*TASK INSTRUCTIONS*
The lines you return must be all those in the data that hold the string "input".

*RECORDS FOR THE EXERCISE*
■ ■ ■ ■ ■ ■ ■

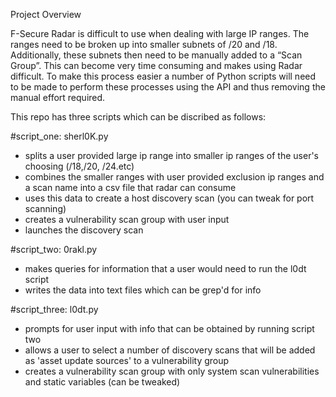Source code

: Project Overview 

F-Secure Radar is difficult to use when dealing with large IP ranges. The ranges need to be broken up into smaller subnets of /20 and /18. Additionally, these subnets then need to be manually added to a “Scan Group”. This can become very time consuming and makes using Radar difficult. To make this process easier a number of Python scripts will need to be made to perform these processes using the API and thus removing the manual effort required. 

This repo has three scripts which can be discribed as follows:

#script_one: sherl0K.py
- splits a user provided large ip range into smaller ip ranges of the user's choosing (/18,/20, /24.etc) 
- combines the smaller ranges with  user provided exclusion ip ranges and a scan name into a csv file that radar can consume
- uses this data to create a host discovery scan (you can tweak for port scanning) 
- creates a vulnerability scan group with user input
- launches the discovery scan

#script_two: 0rakl.py
- makes queries for information that a user would need to run the l0dt script
- writes the data into text files which can be grep'd for info

#script_three: l0dt.py
- prompts for user input with info that can be obtained by running script two
- allows a user to select a number of discovery scans that will be added as 'asset update sources' to a vulnerability group
- creates a vulnerability scan group with only system scan vulnerabilities and static variables (can be tweaked)
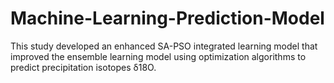 # Machine-Learning-Prediction-Model
This study developed an enhanced SA-PSO integrated learning model that improved the ensemble learning model using optimization algorithms to predict precipitation isotopes δ18O.
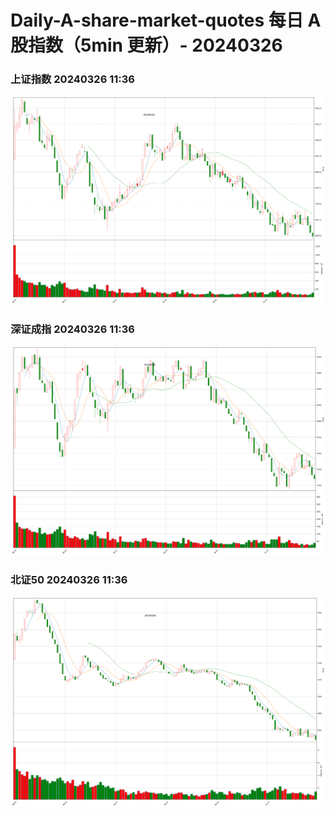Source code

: 
# Daily-A-share-market-quotes 每日 A 股指数（5min 更新）- 20240326

### 上证指数 20240326 11:36
![](./fig/2024/3/20240326-sh000001.png)

### 深证成指 20240326 11:36
![](./fig/2024/3/20240326-sz399001.png)

### 北证50 20240326 11:36
![](./fig/2024/3/20240326-bj899050.png)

■ ■ ■ ■ ■ ■ ■

*RESULT FOR THIS TASK*
- creates a vulnerability scan group with user input
- prompts for user input with info that can be obtained by running script two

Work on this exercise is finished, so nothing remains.